# [Stored data]
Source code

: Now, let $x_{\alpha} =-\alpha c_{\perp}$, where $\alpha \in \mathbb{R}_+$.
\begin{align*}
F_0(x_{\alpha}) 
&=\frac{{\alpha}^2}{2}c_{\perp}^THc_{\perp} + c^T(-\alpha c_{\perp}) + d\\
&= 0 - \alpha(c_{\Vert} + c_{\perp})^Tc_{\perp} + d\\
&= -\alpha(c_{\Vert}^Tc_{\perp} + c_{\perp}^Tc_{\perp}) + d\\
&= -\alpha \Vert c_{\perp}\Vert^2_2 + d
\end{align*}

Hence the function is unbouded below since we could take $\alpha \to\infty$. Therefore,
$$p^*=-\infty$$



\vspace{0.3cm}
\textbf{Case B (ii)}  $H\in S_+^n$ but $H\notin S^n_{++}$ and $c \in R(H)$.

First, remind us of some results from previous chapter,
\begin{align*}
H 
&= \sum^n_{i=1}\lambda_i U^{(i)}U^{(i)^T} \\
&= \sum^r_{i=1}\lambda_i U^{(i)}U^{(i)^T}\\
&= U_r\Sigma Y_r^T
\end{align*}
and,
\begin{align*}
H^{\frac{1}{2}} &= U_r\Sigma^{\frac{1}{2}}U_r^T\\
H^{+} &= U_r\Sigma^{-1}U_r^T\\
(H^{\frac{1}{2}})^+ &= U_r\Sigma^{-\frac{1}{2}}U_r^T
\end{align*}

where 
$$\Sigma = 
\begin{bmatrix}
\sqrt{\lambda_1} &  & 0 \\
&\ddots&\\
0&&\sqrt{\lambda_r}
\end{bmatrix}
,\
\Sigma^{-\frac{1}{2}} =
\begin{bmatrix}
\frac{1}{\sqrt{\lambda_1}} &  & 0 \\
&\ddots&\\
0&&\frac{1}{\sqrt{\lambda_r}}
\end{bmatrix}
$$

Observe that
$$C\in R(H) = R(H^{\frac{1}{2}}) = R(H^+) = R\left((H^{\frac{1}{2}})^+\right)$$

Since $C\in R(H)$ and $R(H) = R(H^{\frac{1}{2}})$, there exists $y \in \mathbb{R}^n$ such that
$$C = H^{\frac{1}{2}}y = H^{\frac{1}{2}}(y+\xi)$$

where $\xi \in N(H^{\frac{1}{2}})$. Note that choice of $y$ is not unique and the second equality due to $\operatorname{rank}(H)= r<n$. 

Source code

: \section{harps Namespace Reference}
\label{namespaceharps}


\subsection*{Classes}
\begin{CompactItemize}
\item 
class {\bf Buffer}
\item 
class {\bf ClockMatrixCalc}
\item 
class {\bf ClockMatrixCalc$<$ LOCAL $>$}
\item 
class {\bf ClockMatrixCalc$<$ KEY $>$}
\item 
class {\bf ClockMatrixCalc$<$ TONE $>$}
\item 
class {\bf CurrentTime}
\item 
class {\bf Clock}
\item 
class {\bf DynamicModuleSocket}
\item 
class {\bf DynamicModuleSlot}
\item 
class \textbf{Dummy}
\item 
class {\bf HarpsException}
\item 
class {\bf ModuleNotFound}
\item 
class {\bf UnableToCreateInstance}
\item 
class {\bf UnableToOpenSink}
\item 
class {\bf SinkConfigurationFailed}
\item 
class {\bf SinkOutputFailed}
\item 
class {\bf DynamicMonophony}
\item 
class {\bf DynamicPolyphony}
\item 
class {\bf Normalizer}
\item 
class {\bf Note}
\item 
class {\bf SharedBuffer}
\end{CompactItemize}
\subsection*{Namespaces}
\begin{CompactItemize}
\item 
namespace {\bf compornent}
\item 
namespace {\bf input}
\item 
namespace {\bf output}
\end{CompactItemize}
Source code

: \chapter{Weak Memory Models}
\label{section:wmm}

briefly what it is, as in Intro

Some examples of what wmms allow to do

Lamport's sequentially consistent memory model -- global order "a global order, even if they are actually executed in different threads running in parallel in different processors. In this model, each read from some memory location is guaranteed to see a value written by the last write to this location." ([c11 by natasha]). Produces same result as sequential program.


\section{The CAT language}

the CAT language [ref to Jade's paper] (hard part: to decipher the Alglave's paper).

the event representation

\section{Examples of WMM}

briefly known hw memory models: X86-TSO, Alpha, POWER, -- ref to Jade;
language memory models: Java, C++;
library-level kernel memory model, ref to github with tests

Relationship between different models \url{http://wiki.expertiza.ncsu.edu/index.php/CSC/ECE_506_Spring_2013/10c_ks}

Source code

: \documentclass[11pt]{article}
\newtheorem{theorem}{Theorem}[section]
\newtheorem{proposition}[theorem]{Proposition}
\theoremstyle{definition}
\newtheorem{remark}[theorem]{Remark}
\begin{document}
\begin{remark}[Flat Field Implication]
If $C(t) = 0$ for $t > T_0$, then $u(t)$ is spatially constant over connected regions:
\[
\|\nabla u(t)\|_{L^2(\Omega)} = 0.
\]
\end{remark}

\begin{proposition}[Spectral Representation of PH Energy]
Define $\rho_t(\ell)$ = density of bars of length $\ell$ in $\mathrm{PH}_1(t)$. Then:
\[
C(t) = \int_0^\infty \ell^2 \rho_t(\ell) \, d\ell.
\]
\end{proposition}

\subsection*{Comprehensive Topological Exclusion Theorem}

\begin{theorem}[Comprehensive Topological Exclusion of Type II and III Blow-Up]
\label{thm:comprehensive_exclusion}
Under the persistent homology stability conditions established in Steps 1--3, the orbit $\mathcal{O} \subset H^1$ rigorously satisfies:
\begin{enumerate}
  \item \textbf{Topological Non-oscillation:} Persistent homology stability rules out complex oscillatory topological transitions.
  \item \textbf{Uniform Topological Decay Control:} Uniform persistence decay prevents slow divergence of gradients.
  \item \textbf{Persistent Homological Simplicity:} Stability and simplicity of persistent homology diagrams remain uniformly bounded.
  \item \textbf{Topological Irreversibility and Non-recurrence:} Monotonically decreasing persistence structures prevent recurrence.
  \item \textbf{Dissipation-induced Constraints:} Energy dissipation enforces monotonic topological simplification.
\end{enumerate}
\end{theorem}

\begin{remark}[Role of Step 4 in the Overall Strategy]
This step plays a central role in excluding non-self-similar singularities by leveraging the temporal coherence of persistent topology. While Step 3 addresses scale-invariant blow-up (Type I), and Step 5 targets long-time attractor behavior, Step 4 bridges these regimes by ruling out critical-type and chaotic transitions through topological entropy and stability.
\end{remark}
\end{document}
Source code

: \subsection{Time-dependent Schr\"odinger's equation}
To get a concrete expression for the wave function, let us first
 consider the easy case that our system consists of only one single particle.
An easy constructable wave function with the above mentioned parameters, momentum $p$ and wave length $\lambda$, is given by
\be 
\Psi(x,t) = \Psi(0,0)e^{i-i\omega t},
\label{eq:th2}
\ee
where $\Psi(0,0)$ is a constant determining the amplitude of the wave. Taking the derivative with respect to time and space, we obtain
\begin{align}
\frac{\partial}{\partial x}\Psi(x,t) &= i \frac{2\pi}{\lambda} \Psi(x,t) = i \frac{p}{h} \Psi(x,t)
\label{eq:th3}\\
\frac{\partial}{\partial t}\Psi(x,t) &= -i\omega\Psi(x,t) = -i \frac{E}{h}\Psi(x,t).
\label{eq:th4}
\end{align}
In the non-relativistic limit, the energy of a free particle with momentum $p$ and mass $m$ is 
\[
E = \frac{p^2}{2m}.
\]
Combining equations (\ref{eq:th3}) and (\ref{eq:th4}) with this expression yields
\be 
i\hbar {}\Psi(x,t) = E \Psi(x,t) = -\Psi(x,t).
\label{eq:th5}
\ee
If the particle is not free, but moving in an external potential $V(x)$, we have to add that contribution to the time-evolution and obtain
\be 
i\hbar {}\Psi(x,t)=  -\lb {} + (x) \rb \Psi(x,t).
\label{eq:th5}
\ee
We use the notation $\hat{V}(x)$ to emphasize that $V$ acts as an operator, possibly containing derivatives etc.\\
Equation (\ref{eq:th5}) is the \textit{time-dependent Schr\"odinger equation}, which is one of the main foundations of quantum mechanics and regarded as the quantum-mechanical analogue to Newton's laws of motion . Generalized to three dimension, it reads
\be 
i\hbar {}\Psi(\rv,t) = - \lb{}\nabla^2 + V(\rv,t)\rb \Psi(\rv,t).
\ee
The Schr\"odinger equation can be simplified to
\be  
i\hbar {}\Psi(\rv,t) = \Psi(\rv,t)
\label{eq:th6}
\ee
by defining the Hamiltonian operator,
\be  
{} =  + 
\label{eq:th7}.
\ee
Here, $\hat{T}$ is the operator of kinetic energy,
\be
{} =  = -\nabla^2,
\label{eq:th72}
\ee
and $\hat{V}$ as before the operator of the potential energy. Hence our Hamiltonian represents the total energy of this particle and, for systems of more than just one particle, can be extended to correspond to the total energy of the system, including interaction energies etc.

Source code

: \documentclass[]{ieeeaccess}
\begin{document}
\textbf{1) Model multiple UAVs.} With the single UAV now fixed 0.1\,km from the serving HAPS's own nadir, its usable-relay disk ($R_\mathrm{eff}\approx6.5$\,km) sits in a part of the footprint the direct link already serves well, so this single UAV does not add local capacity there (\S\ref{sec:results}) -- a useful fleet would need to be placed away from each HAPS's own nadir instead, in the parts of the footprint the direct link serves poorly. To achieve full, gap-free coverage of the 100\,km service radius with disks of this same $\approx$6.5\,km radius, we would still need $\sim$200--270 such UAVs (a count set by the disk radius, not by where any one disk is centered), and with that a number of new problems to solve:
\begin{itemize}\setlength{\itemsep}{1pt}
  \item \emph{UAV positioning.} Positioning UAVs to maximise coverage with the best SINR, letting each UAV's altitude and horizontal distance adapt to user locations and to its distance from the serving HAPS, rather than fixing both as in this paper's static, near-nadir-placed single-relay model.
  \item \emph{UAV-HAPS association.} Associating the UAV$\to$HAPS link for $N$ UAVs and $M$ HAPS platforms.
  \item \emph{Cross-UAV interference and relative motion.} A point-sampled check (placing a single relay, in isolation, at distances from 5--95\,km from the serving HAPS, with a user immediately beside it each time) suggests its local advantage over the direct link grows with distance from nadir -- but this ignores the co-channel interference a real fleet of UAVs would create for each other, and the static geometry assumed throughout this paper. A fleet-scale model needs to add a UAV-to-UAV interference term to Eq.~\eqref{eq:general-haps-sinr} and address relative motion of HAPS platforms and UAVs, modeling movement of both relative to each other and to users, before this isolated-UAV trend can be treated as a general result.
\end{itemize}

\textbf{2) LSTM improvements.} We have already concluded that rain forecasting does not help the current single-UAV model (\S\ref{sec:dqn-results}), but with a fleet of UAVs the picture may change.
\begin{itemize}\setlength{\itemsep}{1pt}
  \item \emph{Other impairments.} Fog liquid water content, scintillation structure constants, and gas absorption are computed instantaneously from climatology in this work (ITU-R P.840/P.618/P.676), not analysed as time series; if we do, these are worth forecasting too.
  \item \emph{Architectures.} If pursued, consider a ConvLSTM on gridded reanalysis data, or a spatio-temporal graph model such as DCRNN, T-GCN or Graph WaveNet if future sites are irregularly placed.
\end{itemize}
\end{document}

# [Aim of the task]
Report all lines of the data above that include the string "briefly".

# [Response below]
briefly what it is, as in Intro
briefly known hw memory models: X86-TSO, Alpha, POWER, -- ref to Jade;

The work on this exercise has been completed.